By Cramer's rule, the $(k,l)$-entry of $(z-A)^{-1}$ is $\displaystyle ((z-A)^{-1})_{k,l} = \frac{1}{\det(z-A)} c_{k,l}(z)$ where $c_{k,l}(z)$ is some polynomial in $z$. Let $p(z) = \det(z-A)$ be the characteristic polynomial of $A$. Conclude using $(\ast)$ by applying Cauchy's integral theorem to $c_{k,l}$.

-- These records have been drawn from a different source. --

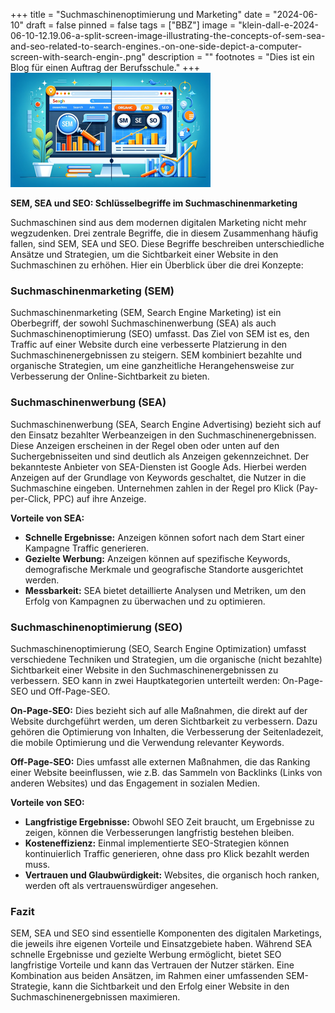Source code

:+++
title = "Suchmaschinenoptimierung und Marketing"
date = "2024-06-10"
draft = false
pinned = false
tags = ["BBZ"]
image = "klein-dall-e-2024-06-10-12.19.06-a-split-screen-image-illustrating-the-concepts-of-sem-sea-and-seo-related-to-search-engines.-on-one-side-depict-a-computer-screen-with-search-engin-.png"
description = ""
footnotes = "Dies ist ein Blog für einen Auftrag der Berufsschule."
+++
![](klein-dall-e-2024-06-10-12.19.06-a-split-screen-image-illustrating-the-concepts-of-sem-sea-and-seo-related-to-search-engines.-on-one-side-depict-a-computer-screen-with-search-engin-.png)

**SEM, SEA und SEO: Schlüsselbegriffe im Suchmaschinenmarketing**

Suchmaschinen sind aus dem modernen digitalen Marketing nicht mehr wegzudenken. Drei zentrale Begriffe, die in diesem Zusammenhang häufig fallen, sind SEM, SEA und SEO. Diese Begriffe beschreiben unterschiedliche Ansätze und Strategien, um die Sichtbarkeit einer Website in den Suchmaschinen zu erhöhen. Hier ein Überblick über die drei Konzepte:

### Suchmaschinenmarketing (SEM)

Suchmaschinenmarketing (SEM, Search Engine Marketing) ist ein Oberbegriff, der sowohl Suchmaschinenwerbung (SEA) als auch Suchmaschinenoptimierung (SEO) umfasst. Das Ziel von SEM ist es, den Traffic auf einer Website durch eine verbesserte Platzierung in den Suchmaschinenergebnissen zu steigern. SEM kombiniert bezahlte und organische Strategien, um eine ganzheitliche Herangehensweise zur Verbesserung der Online-Sichtbarkeit zu bieten.

### Suchmaschinenwerbung (SEA)

Suchmaschinenwerbung (SEA, Search Engine Advertising) bezieht sich auf den Einsatz bezahlter Werbeanzeigen in den Suchmaschinenergebnissen. Diese Anzeigen erscheinen in der Regel oben oder unten auf den Suchergebnisseiten und sind deutlich als Anzeigen gekennzeichnet. Der bekannteste Anbieter von SEA-Diensten ist Google Ads. Hierbei werden Anzeigen auf der Grundlage von Keywords geschaltet, die Nutzer in die Suchmaschine eingeben. Unternehmen zahlen in der Regel pro Klick (Pay-per-Click, PPC) auf ihre Anzeige.

**Vorteile von SEA:**

* **Schnelle Ergebnisse:** Anzeigen können sofort nach dem Start einer Kampagne Traffic generieren.
* **Gezielte Werbung:** Anzeigen können auf spezifische Keywords, demografische Merkmale und geografische Standorte ausgerichtet werden.
* **Messbarkeit:** SEA bietet detaillierte Analysen und Metriken, um den Erfolg von Kampagnen zu überwachen und zu optimieren.

### Suchmaschinenoptimierung (SEO)

Suchmaschinenoptimierung (SEO, Search Engine Optimization) umfasst verschiedene Techniken und Strategien, um die organische (nicht bezahlte) Sichtbarkeit einer Website in den Suchmaschinenergebnissen zu verbessern. SEO kann in zwei Hauptkategorien unterteilt werden: On-Page-SEO und Off-Page-SEO.

**On-Page-SEO:** Dies bezieht sich auf alle Maßnahmen, die direkt auf der Website durchgeführt werden, um deren Sichtbarkeit zu verbessern. Dazu gehören die Optimierung von Inhalten, die Verbesserung der Seitenladezeit, die mobile Optimierung und die Verwendung relevanter Keywords.

**Off-Page-SEO:** Dies umfasst alle externen Maßnahmen, die das Ranking einer Website beeinflussen, wie z.B. das Sammeln von Backlinks (Links von anderen Websites) und das Engagement in sozialen Medien.

**Vorteile von SEO:**

* **Langfristige Ergebnisse:** Obwohl SEO Zeit braucht, um Ergebnisse zu zeigen, können die Verbesserungen langfristig bestehen bleiben.
* **Kosteneffizienz:** Einmal implementierte SEO-Strategien können kontinuierlich Traffic generieren, ohne dass pro Klick bezahlt werden muss.
* **Vertrauen und Glaubwürdigkeit:** Websites, die organisch hoch ranken, werden oft als vertrauenswürdiger angesehen.

### Fazit

SEM, SEA und SEO sind essentielle Komponenten des digitalen Marketings, die jeweils ihre eigenen Vorteile und Einsatzgebiete haben. Während SEA schnelle Ergebnisse und gezielte Werbung ermöglicht, bietet SEO langfristige Vorteile und kann das Vertrauen der Nutzer stärken. Eine Kombination aus beiden Ansätzen, im Rahmen einer umfassenden SEM-Strategie, kann die Sichtbarkeit und den Erfolg einer Website in den Suchmaschinenergebnissen maximieren.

To see that the identity $(\ast)$ holds, proceed as follows (this is a slight variant of McCarthy's argument):

  • The usual matrix norm induced by the Euclidean norm on $\mathbb{C}^{n}$ satisfies $\|A^{n}\| \leq \|A\|^{n}$.
  • Use this to show that $(z - A)^{-1} = \sum_{n = 0}^{\infty} \frac{A^{n}}{z^{n+1}}$, where the right hand side converges uniformly on $\{|z| \gt \|A\| + \varepsilon\}$.
  • It follows that we can interchange integration and summation. Conclude that $$ A^{k} = \int_{|z| = r} z^{k} (z - A)^{-1}\,dz$$ and $(\ast)$ follows by linearity.

Here's a link to McCarthy's article (you need a university subscription to download it, but the first page is almost the entire article).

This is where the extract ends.